For several days this week, the producers of a long-running network TV program have turned a quiet, tree-lined 172nd Street in Bayside into a back lot, as “Kitchen Nightmares” moved in to give a makeover to Kati Allo, a Greek restaurant.
As the show enters its seventh season on the air, Kati Allo was its first stop. The program, which criss-crosses the country in search of restaurants that need some assistance, last visited the borough two and a half years ago.
A reality series based on a British series called “Ramsay’s Kitchen Nightmares,” the show often finds renowned chef Gordon Ramsay turning ordinary, often empty restaurants into the most popular venues in town through improved menus, management and decor.
The show premiered in this country on Sept. 19, 2007 on Fox, and it has been offering glimpses into how restaurants run and kitchens work ever since. It has sometimes been on the receiving end of critical drubbings, focusing as it tends to do on the mishaps, arguments and emotional breakdowns of the restaurant owners and employees, all of which make for popular viewing.
Residents of the normally residential neighborhood, where several block-long trailers have set up shop, have remained rather nonchalant, though some, living just steps away from the restaurant, admitted to being excited by a touch of excitement in their midst.
A mother and daughter, who, for the past eight years, have lived a few doors down from the corner of 172nd Street and Francis Lewis Boulevard, where the restaurant is located, were largely unfazed by the shoot.
“It’s a little exciting,” the mother, who wished to be identified only as Diane, said. She added that she has never watched the program, but “now we will.”
Her daughter, Krystyna, once worked at the restaurant as a waitress — for just two days last summer, before leaving for another job.
“They could use some re-modeling,” Krystyna admitted, “with their appearance, the service and the food.”
The restaurant’s closest neighbors were glad it is receiving some help.
“I’m not a big fan of Greek food,” Phil Seiter said. His wife, Joanne, was disappointed that the food at Kati Allo “was not genuine Greek. If you don’t have authentic Greek dressing, you shouldn’t even bother.”
Both claim to be fans of the show. Joanne Seiter said, “It’s one of the few reality shows I watch,” while her husband added, “We like the way Chef Ramsay comes in and solves the problems. He can be a little gruff at times, but it’s part of his charm.”
No one seemed to mind having the show’s trucks monopolizing parts of their street.
“Personally, it’s not a problem for me,” Diane said. “But the people using the stores ... I’ve seen them circling. But it looks like they’ve been managing.”
For Phil Seiter, “The only difference is you have to park up the block. But we know they won’t be here all that long.”
Danny, manager of Asian Chef, a Chinese take-out next door to Kati Allo, was glad that his neighbor was going to be featured on television.
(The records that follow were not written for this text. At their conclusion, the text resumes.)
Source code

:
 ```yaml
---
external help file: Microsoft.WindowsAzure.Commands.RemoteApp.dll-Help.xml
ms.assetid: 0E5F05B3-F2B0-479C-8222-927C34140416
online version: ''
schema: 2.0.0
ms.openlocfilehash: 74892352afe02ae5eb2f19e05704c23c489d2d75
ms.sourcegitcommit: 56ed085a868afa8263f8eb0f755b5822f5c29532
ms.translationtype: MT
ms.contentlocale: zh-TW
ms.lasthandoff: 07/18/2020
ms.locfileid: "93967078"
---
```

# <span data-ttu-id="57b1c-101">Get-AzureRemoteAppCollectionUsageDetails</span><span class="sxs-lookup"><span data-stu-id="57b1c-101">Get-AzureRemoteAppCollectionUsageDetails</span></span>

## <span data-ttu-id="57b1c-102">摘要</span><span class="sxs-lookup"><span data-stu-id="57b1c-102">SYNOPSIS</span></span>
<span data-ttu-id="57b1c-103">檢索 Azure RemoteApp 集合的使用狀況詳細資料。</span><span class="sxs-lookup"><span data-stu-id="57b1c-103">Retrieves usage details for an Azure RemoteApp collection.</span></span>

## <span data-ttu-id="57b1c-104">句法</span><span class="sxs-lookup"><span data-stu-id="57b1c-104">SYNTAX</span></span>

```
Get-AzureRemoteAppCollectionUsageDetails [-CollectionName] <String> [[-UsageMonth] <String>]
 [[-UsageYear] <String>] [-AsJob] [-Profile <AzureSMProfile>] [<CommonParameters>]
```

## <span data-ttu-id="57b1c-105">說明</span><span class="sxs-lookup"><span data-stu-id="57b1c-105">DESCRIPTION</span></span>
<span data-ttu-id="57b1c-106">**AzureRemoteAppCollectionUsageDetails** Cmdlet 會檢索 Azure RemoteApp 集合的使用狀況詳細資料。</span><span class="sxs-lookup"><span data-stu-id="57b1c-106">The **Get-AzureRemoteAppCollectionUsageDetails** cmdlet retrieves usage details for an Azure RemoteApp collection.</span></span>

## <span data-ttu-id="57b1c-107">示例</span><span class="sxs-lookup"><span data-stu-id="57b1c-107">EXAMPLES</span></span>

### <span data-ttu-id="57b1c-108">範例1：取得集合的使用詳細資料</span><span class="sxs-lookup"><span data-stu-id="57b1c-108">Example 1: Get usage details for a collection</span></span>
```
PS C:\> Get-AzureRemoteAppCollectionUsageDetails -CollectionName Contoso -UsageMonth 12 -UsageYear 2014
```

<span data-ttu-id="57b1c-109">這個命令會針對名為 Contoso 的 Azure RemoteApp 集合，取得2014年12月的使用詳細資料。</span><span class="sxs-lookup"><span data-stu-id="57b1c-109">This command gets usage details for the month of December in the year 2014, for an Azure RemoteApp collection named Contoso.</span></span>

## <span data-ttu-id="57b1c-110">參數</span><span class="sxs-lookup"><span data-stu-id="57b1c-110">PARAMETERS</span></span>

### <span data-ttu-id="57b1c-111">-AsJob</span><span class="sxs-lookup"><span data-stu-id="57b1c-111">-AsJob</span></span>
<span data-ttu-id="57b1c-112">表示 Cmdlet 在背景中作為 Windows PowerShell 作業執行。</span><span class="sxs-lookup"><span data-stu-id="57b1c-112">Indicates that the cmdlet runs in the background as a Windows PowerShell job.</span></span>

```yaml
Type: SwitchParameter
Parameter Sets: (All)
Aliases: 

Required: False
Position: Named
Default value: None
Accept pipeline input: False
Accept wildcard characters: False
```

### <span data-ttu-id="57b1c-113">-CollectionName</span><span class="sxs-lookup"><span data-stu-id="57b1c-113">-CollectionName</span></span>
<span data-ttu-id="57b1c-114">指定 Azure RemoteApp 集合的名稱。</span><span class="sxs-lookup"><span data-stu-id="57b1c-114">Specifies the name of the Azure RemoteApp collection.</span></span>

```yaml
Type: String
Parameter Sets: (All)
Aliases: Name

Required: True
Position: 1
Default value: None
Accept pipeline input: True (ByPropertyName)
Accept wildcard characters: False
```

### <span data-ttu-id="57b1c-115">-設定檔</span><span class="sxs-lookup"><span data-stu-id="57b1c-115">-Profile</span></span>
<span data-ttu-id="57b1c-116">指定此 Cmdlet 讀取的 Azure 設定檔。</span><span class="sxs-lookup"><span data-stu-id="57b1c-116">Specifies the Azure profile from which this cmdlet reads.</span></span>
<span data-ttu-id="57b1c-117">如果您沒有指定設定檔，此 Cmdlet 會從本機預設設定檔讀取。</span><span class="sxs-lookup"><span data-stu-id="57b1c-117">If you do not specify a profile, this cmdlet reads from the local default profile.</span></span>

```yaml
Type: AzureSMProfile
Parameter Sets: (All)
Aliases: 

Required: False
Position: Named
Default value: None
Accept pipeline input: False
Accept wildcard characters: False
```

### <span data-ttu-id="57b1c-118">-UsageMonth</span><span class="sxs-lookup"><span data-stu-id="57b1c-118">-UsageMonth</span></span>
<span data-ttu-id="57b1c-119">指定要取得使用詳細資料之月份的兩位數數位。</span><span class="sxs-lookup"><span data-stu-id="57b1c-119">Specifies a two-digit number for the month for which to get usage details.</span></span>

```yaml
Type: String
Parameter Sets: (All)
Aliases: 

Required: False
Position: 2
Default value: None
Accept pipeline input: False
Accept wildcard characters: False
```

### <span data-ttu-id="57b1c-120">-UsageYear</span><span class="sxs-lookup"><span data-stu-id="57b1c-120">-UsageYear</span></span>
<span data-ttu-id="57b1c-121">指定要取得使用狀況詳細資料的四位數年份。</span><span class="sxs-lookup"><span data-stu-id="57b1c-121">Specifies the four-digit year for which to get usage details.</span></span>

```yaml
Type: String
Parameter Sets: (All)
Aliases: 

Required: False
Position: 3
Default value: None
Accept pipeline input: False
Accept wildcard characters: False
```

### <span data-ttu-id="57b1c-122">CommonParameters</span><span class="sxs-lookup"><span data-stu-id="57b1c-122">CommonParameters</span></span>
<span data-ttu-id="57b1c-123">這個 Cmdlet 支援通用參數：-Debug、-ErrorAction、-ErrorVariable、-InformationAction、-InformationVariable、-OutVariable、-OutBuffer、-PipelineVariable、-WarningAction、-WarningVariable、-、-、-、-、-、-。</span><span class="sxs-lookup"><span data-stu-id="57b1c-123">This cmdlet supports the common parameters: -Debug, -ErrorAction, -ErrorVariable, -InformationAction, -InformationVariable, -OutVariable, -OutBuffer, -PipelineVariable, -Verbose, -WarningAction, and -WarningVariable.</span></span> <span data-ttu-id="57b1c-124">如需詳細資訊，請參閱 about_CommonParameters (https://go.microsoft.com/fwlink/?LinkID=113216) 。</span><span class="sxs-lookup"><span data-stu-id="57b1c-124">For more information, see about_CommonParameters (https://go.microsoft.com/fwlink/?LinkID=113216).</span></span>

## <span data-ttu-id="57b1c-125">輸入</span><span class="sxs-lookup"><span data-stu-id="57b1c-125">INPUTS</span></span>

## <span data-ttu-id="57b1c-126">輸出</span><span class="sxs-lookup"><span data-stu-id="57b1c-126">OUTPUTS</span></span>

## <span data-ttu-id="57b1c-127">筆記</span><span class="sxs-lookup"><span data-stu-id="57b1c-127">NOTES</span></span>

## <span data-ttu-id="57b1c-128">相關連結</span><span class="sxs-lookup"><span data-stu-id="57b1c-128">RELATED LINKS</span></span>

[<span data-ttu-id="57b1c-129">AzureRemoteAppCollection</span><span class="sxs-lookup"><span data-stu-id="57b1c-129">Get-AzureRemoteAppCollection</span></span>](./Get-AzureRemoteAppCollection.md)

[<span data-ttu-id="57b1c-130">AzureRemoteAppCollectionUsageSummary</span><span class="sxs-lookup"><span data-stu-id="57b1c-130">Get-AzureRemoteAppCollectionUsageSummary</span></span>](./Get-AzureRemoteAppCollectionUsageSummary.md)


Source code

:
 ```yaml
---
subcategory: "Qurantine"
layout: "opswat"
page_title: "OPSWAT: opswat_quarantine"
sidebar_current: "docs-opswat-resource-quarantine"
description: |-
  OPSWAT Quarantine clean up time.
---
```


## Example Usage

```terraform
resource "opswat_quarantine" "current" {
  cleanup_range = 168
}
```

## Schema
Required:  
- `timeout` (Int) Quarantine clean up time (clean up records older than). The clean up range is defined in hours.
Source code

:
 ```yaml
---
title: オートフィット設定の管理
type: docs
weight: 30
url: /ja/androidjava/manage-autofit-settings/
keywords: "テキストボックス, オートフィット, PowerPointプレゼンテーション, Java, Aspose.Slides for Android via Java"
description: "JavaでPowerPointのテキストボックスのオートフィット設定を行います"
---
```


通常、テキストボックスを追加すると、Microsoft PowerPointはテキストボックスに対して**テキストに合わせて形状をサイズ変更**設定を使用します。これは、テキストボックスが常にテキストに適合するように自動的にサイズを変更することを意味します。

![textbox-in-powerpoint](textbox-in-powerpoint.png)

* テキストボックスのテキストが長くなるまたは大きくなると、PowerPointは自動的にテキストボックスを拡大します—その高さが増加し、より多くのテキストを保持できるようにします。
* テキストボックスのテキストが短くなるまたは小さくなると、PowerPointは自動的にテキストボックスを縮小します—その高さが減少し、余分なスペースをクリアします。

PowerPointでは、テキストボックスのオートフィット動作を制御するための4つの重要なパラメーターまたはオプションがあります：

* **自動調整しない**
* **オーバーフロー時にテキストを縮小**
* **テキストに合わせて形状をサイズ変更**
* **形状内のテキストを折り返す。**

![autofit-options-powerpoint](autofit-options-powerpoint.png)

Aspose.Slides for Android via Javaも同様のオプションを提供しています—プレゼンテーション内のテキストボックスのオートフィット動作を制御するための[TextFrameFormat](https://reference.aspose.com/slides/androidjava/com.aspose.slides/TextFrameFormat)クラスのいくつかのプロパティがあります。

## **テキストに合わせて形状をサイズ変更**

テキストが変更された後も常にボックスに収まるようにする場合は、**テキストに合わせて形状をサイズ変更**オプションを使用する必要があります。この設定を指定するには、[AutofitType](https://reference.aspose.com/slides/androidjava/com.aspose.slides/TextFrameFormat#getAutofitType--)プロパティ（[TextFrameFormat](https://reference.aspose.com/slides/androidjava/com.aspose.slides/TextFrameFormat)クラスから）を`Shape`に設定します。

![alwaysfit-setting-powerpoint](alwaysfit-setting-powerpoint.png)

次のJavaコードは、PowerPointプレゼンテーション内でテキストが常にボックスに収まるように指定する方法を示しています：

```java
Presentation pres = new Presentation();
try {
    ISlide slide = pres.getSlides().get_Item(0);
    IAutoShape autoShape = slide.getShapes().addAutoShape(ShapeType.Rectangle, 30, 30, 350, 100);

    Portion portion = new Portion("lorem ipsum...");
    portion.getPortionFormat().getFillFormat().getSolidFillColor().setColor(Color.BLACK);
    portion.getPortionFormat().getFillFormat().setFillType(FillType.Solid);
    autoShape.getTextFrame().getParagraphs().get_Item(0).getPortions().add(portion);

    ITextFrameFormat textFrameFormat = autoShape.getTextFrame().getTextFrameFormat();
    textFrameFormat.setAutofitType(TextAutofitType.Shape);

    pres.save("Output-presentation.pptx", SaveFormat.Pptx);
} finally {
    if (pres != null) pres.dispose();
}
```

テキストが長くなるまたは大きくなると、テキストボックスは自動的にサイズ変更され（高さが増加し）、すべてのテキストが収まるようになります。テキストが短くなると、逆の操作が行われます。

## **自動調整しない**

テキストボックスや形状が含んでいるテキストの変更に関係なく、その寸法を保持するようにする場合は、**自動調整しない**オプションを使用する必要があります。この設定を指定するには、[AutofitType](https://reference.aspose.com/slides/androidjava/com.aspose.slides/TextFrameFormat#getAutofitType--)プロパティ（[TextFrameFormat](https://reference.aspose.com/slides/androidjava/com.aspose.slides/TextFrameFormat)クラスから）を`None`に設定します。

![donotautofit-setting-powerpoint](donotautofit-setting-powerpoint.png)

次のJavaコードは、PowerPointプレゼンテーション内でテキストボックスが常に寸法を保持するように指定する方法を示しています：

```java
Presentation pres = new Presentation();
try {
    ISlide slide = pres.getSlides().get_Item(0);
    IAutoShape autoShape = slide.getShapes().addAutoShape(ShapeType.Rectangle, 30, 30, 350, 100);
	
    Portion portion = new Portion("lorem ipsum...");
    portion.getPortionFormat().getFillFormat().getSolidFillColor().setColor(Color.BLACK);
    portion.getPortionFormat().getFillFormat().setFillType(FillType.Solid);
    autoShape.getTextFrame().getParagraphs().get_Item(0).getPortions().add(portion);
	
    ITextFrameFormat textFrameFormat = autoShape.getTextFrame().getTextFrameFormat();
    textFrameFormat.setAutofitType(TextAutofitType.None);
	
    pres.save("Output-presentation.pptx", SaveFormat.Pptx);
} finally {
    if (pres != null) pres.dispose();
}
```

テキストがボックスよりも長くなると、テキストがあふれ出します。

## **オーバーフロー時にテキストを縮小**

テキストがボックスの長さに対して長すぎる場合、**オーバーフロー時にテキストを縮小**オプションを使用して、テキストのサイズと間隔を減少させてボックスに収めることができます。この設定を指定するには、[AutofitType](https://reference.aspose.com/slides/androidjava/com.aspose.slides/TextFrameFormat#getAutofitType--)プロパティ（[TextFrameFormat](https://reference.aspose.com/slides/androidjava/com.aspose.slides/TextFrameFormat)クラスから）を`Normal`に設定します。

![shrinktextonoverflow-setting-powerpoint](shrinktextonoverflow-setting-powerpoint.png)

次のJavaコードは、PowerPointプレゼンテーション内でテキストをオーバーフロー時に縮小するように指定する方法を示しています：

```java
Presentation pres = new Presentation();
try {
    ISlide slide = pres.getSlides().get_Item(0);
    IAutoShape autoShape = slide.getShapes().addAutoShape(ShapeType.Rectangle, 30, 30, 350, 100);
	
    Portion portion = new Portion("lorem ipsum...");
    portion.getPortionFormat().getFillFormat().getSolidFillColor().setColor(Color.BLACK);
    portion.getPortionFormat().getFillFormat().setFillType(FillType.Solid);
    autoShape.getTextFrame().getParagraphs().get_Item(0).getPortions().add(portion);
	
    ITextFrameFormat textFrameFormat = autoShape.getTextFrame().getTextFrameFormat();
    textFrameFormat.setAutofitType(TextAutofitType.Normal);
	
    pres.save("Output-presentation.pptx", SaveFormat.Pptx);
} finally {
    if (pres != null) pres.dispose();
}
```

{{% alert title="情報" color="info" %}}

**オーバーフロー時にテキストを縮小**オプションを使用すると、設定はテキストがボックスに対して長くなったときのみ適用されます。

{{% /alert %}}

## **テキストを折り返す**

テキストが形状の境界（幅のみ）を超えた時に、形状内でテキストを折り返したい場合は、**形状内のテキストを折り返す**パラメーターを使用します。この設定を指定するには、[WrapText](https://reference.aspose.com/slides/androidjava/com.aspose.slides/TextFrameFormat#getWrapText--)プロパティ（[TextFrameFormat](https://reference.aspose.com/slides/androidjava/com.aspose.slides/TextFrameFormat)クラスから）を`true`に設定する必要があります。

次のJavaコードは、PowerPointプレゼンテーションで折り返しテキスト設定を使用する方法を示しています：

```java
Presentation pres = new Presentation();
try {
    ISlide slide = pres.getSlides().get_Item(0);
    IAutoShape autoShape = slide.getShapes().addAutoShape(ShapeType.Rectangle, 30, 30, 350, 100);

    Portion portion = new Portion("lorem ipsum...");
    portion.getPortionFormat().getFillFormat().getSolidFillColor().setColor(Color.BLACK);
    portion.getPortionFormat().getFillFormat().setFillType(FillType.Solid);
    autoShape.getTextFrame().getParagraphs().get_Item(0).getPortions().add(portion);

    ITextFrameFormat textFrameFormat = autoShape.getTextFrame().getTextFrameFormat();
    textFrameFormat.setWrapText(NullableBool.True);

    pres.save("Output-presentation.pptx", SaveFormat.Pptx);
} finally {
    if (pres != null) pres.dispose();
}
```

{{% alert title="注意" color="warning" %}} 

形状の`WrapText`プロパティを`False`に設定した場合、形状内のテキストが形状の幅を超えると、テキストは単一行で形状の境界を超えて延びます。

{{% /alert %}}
“More people will know about the area, especially this block,” he said. “It used to be a quiet block.”
According to Danny, the crew began setting up across the street last Thursday. Nearby permit signs indicate that the block would be used for a film shoot from July 11-18. After Thursday, things should be back to normal.
Would the Seiters give the restaurant another try following Ramsay’s visit? “Absolutely,” they agreed.
Neither Ramsay nor the owners of Kati Allo were available for comment. According to a representative for the show, the set was closed to members of the press and all parties involved were “under embargo until the episode airs.”
The aide said no air date has been set yet, but believes it would be sometime in the winter or spring of next year.